The proof of the company’s winning formula—a changing seasonal offer, with legions of always available classics—is in the years the clothes live in your closet. Shopping at Max Mara is not a sybaritic impulse, but a Cartesian one.


From left: Pozzo, Oosten, Higuchi, and Berg—in Max Mara clothing and sandals from the resort 2022 collection—with staff at the factory.


Designer Ian Griffiths is one of the most important “nonfamily members,” and the closest thing Max Mara has to a traditional creative director. He was recruited 35 years ago, when he was still studying fashion at the Royal College of Art in London, and ended up overseeing Max Mara’s runway collections. Griffiths is responsible for another best-seller, the Teddy Bear coat, a wool and alpaca jersey bathrobe style with a fluffy surface pile like that of a stuffed animal. Like Lusuardi, Griffiths is agnostic on the myth of the auteur, but he is happy to pipe up when necessary. “There came a point when, to interface with the industry, you had to have a mouthpiece to speak on behalf of the product,” he says, days after my trip to Reggio Emilia, on the set of Max Mara’s spring/summer 2022 catalog shoot in Paris. The pictures, featuring the model Greta Hofer, mirror the company’s look over the decades: simple, lovely, and efficient. There is an implicit understanding that an agency’s or a photographer’s ideas will never overshadow the Max Mara woman or her clothes. (Hofer is wearing a fetching striped midthigh skirt. With pockets.)
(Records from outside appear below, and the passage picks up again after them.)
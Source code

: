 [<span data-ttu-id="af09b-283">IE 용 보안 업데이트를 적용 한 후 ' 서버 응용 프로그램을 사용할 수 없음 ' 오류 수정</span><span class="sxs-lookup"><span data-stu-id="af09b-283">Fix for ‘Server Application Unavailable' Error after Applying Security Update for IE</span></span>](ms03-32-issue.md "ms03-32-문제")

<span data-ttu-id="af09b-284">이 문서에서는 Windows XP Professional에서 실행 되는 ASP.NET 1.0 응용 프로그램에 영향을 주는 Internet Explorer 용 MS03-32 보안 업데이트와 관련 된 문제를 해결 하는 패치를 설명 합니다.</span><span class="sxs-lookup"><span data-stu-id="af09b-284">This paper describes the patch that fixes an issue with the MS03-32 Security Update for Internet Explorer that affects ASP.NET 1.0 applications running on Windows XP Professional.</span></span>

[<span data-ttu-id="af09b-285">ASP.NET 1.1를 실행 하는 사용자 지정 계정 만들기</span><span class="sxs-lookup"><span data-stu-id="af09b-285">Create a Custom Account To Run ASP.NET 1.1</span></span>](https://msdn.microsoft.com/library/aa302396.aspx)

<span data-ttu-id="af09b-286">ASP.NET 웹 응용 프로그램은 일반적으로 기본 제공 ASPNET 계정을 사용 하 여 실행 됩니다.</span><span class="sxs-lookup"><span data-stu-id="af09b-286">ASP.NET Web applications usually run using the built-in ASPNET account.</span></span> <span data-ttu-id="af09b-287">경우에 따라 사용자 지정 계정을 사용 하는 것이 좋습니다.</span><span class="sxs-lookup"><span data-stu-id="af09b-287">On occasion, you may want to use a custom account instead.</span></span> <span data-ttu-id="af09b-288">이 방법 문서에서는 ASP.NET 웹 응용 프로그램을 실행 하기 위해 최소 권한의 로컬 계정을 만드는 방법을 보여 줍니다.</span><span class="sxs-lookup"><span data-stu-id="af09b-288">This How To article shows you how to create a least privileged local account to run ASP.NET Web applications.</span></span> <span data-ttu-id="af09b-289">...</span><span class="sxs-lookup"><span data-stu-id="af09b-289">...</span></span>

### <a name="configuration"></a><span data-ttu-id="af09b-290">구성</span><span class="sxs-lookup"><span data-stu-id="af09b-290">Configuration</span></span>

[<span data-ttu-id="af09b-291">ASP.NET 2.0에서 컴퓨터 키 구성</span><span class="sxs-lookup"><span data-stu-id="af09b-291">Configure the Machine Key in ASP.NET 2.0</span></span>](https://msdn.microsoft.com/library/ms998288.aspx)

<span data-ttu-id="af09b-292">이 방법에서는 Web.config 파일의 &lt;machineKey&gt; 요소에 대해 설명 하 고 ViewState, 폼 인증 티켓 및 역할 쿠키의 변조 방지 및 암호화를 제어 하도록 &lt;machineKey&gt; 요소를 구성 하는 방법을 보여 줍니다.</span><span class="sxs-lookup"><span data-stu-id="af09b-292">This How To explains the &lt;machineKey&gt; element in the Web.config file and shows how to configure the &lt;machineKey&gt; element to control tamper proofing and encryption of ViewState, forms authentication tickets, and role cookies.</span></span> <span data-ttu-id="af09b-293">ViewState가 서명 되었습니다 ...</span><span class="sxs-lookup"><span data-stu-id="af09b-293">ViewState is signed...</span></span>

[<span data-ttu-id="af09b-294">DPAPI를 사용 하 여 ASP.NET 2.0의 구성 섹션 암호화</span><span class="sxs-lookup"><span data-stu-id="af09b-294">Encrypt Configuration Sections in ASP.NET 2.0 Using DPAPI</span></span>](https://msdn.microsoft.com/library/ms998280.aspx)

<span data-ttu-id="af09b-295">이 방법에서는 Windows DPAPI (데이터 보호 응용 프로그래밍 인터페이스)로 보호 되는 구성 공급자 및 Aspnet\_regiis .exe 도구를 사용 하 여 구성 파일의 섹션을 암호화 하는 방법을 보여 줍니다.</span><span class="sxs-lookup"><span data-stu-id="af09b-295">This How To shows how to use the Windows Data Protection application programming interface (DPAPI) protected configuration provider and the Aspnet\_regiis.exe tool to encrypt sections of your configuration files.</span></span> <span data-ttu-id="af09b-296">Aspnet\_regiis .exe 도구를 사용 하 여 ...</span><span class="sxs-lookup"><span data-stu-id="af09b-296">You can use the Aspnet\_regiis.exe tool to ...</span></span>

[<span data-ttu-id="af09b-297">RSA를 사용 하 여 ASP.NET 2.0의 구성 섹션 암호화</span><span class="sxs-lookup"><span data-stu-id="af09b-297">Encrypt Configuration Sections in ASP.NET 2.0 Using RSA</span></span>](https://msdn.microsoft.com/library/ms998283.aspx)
One thing Griffiths is very happy to discuss is the women who inspire his designs. Among them are his mother, an English teacher; the writer Dorothy Parker; the punk singer Siouxsie Sioux; the screen legend Marilyn Monroe; and the politicians Kamala Harris and Nancy Pelosi. Pelosi’s most iconic fashion moment to date involved a brick red Max Mara coat from fall 2012, which she had bought for Barack Obama’s second inauguration, but which went viral in 2018, when she wore it striding out of the White House after a contentious meeting with then President Trump. The pictures of Pelosi, donning her sunglasses like an action hero, earned the coat several Twitter handles of its own.


Maria Giulia Prezioso Maramotti Germanetti, wearing a Max Mara jacket, shirt, and pants, and her own jewelry, in front of the Collezione Maramotti in Reggio Emilia.



“Laura taught me that trends might be relevant for a moment, but that’s not the same thing as style,” Germanetti says. “Style you build over the years, and it has continuity and consistency. If you want to keep the bar straight, you need to know the difference. We have a narrative with our clients that is about timelessness. If I said the word ‘safe,’ a designer would kill me, and I don’t like that word. But that sense of security—that’s our state of mind.” Security is not the easiest way to work the fashion media into a froth, which might explain why Max Mara is not on the tip of everyone’s tongue in today’s hypebeasty climate. But that, in the long run, might be the company’s secret weapon. “The problem with fashion houses now is that they’re so self-referential,” Germanetti says. “What you thought might be a creative concept, women couldn’t care less about. As long as the clothes have the right price, quality, fit—as long as they make women look good—that’s the lesson.”